When we look at the high a low temperature limits for this we see that at high temperatures we get the classical result: C = k_B. At the low temperature limit we get that

C=k_{B}\left({\frac {\hbar \omega }{k_{b}T}}\right)^{2}e^{\frac {\hbar \omega }{k_{b}T}}

The Harmonic crystal approximation edit

One reason why solids are easy to study is that the atoms in a solid are held very tightly to their equilibrium positions. So tightly, in fact, that all the atoms may be assumed to execute coupled simple harmonic motion about their mean positions.

Einstein's model for a solid edit

Einstein's model pretty much said that a solid was comprised of 3N quantum oscillators, it provided quite a good model at higher temperatures, but near T = 0K, it didn't agree with experimental values.Let derive the mathematical expression for that.

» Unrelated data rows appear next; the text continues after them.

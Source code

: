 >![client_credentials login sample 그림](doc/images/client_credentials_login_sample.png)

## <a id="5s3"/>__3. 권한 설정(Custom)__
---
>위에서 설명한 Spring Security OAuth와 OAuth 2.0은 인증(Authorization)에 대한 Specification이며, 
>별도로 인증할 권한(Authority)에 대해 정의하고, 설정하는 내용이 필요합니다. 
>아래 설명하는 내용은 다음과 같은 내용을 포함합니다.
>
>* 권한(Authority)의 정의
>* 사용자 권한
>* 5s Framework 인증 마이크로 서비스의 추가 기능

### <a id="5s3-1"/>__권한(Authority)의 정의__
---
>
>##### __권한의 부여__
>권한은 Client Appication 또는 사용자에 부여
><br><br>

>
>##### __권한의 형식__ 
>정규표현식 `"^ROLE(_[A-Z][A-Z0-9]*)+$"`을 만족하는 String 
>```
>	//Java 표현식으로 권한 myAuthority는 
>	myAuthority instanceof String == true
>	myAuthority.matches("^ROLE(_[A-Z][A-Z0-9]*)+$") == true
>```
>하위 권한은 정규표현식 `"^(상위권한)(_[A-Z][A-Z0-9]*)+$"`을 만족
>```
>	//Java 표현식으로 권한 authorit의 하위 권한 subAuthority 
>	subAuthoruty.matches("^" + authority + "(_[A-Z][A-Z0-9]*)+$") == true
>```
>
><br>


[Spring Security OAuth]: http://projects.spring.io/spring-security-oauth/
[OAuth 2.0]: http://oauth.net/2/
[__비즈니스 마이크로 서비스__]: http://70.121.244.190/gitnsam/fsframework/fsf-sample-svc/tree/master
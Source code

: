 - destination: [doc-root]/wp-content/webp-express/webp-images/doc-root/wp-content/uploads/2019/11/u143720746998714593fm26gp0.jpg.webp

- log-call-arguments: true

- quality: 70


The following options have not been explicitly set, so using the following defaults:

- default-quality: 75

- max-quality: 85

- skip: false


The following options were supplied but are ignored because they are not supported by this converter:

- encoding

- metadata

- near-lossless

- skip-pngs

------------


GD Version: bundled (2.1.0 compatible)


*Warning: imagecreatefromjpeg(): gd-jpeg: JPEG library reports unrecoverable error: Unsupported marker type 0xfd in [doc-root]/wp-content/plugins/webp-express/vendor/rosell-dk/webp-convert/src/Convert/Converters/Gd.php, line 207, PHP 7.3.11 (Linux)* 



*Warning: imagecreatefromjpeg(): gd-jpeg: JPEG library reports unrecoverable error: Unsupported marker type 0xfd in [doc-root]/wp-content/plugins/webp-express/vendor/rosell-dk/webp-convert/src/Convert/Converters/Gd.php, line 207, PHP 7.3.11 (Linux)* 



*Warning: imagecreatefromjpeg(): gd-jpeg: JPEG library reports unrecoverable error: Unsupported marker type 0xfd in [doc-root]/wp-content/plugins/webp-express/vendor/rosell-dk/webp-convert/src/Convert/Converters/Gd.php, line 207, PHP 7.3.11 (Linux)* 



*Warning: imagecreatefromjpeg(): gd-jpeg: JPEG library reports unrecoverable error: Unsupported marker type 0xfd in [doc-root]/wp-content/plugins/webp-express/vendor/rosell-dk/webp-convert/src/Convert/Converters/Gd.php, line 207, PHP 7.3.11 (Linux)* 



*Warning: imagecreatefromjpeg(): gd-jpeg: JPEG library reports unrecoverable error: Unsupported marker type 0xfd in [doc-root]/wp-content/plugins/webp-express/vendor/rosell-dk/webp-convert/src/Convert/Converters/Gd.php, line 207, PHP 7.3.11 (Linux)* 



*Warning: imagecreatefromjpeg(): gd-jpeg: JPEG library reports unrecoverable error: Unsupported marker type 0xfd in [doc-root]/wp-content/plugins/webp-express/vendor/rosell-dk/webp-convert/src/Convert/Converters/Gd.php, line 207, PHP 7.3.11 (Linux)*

First Einstein assumed that in solids, the electrons are in the form of waves that don't react with each other (in the real case this does not happen but it can be a good approximating in some cases). Making this assumption, according to Einstein, the probability f(v) that an oscillator has frequency v is given by $f(v)={\frac {1}{e^{\frac {hv}{kT}}-1}}$ .also internal energy of a solid is E=3Nhvf(v).So Einstein specific heat is $c_{v}={\frac {dE}{dT}}_{v}=3R{\frac {hv}{kT}}*{\frac {hv}{kT}}*{\frac {e^{\frac {hv}{kT}}}{\left(e^{\frac {hv}{kT}}-1\right)^{2}}}$

Debye's Model edit

Debye's model was a large improvement over Einstein's, it was based on the fact that the individual atoms do not oscillate independently. He said that waves travel through the material, these phonons were the important part. The maths is a bit more complicated in Debye's model, but is essentially the same as a boson gas, for example, it's analogous to photons.